Work through the data below and give the number of lines holding the word "note", without any other text.
(DATA PROVIDED Opens)
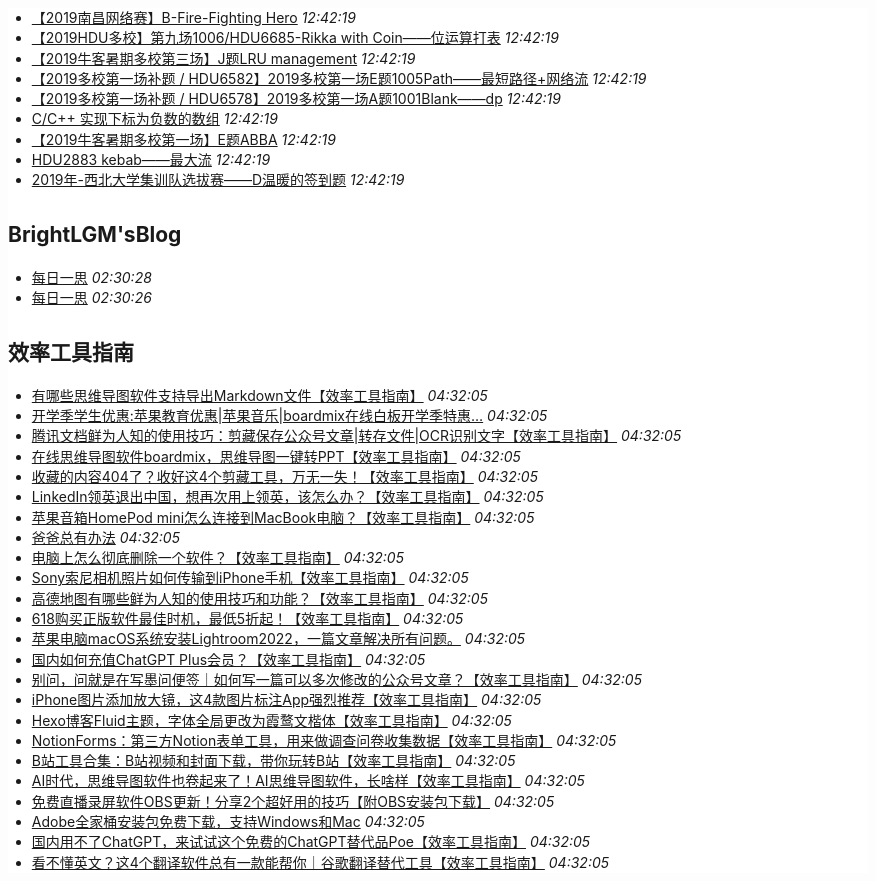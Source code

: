 * [【2019南昌网络赛】B-Fire-Fighting Hero](https://blog.mauve.icu/2019/09/09/acm/2019-XCPC/Online-Nanchang-B-Fire-Fighting-Hero/) *12:42:19* 
* [【2019HDU多校】第九场1006/HDU6685-Rikka with Coin——位运算打表](https://blog.mauve.icu/2019/08/21/acm/2019-multi-school/HDU6685-9-1006-Rikka-with-Coin/) *12:42:19* 
* [【2019牛客暑期多校第三场】J题LRU management](https://blog.mauve.icu/2019/07/26/acm/2019-multi-school/NowCoder-3-J-LRU-management/) *12:42:19* 
* [【2019多校第一场补题 / HDU6582】2019多校第一场E题1005Path——最短路径+网络流](https://blog.mauve.icu/2019/07/23/acm/2019-multi-school/HDU6578-1-1005-Path/) *12:42:19* 
* [【2019多校第一场补题 / HDU6578】2019多校第一场A题1001Blank——dp](https://blog.mauve.icu/2019/07/23/acm/2019-multi-school/HDU6578-1-1001-Blank/) *12:42:19* 
* [C/C++ 实现下标为负数的数组](https://blog.mauve.icu/2019/07/22/cpp/cpp-negative-array/) *12:42:19* 
* [【2019牛客暑期多校第一场】E题ABBA](https://blog.mauve.icu/2019/07/21/acm/2019-multi-school/NowCoder-1-E-ABBA/) *12:42:19* 
* [HDU2883 kebab——最大流](https://blog.mauve.icu/2019/07/11/acm/other-note/HDU2883-kebab-max-flow/) *12:42:19* 
* [2019年-西北大学集训队选拔赛——D温暖的签到题](https://blog.mauve.icu/2019/07/11/acm/other-note/NWUTrainingTeamTrial-D%20warm%20sign-in/) *12:42:19* 
## BrightLGM'sBlog<span></span>
* [每日一思](http://brightliao.com/2023/09/04/daily-thoughts/) *02:30:28* 
* [每日一思](http://brightliao.com/2023/07/24/daily-thought/) *02:30:26* 
## 效率工具指南<span></span>
* [有哪些思维导图软件支持导出Markdown文件【效率工具指南】](https://penghh.fun/2023/09/10/2023-9-10-mindmap_export_markdown/) *04:32:05* 
* [开学季学生优惠:苹果教育优惠|苹果音乐|boardmix在线白板开学季特惠…](https://penghh.fun/2023/09/09/2023-9-9-student_discount/) *04:32:05* 
* [腾讯文档鲜为人知的使用技巧：剪藏保存公众号文章|转存文件|OCR识别文字【效率工具指南】](https://penghh.fun/2023/09/05/2023-9-5-tencent_document/) *04:32:05* 
* [在线思维导图软件boardmix，思维导图一键转PPT【效率工具指南】](https://penghh.fun/2023/08/31/2023-8-31-boardmix/) *04:32:05* 
* [收藏的内容404了？收好这4个剪藏工具，万无一失！【效率工具指南】](https://penghh.fun/2023/08/19/2023-8-19-webclipper/) *04:32:05* 
* [LinkedIn领英退出中国，想再次用上领英，该怎么办？【效率工具指南】](https://penghh.fun/2023/07/25/2023-7-25-linkedin/) *04:32:05* 
* [苹果音箱HomePod mini怎么连接到MacBook电脑？【效率工具指南】](https://penghh.fun/2023/07/14/2023-7-14-homepod/) *04:32:05* 
* [爸爸总有办法](https://penghh.fun/2023/07/10/2023-7-10-myfather/) *04:32:05* 
* [电脑上怎么彻底删除一个软件？【效率工具指南】](https://penghh.fun/2023/07/06/2023-7-6-uninstall/) *04:32:05* 
* [Sony索尼相机照片如何传输到iPhone手机【效率工具指南】](https://penghh.fun/2023/07/01/2023-7-1-sony/) *04:32:05* 
* [高德地图有哪些鲜为人知的使用技巧和功能？【效率工具指南】](https://penghh.fun/2023/06/18/2023-6-18-gaodemap/) *04:32:05* 
* [618购买正版软件最佳时机，最低5折起！【效率工具指南】](https://penghh.fun/2023/06/16/2023-6-16-618discount/) *04:32:05* 
* [苹果电脑macOS系统安装Lightroom2022，一篇文章解决所有问题。](https://penghh.fun/2023/06/11/2023-6-11-lightroom/) *04:32:05* 
* [国内如何充值ChatGPT Plus会员？【效率工具指南】](https://penghh.fun/2023/06/01/2023-6-1-chatgptplus/) *04:32:05* 
* [别问，问就是在写墨问便签｜如何写一篇可以多次修改的公众号文章？【效率工具指南】](https://penghh.fun/2023/05/27/2023-5-27-mowenbianqian/) *04:32:05* 
* [iPhone图片添加放大镜，这4款图片标注App强烈推荐【效率工具指南】](https://penghh.fun/2023/05/10/2023-5-11-iphone_image_annotation/) *04:32:05* 
* [Hexo博客Fluid主题，字体全局更改为霞鹜文楷体【效率工具指南】](https://penghh.fun/2023/05/07/2023-5-7-hexo_blog_font/) *04:32:05* 
* [NotionForms：第三方Notion表单工具，用来做调查问卷收集数据【效率工具指南】](https://penghh.fun/2023/05/03/2023-5-3-notionforms/) *04:32:05* 
* [B站工具合集：B站视频和封面下载，带你玩转B站【效率工具指南】](https://penghh.fun/2023/04/22/2023-4-22-bilibili/) *04:32:05* 
* [AI时代，思维导图软件也卷起来了！AI思维导图软件，长啥样【效率工具指南】](https://penghh.fun/2023/04/16/2023-4-16-aimindmap/) *04:32:05* 
* [免费直播录屏软件OBS更新！分享2个超好用的技巧【附OBS安装包下载】](https://penghh.fun/2023/04/15/2023-4-15-obs/) *04:32:05* 
* [Adobe全家桶安装包免费下载，支持Windows和Mac](https://penghh.fun/2023/04/12/2023-4-12-adobe/) *04:32:05* 
* [国内用不了ChatGPT，来试试这个免费的ChatGPT替代品Poe【效率工具指南】](https://penghh.fun/2023/04/11/2023-4-11-chatgpt/) *04:32:05* 
* [看不懂英文？这4个翻译软件总有一款能帮你｜谷歌翻译替代工具【效率工具指南】](https://penghh.fun/2023/04/09/2023-4-9-translator/) *04:32:05*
(DATA PROVIDED Closes)
- **SOLUTION TO THIS EXERCISE**: 2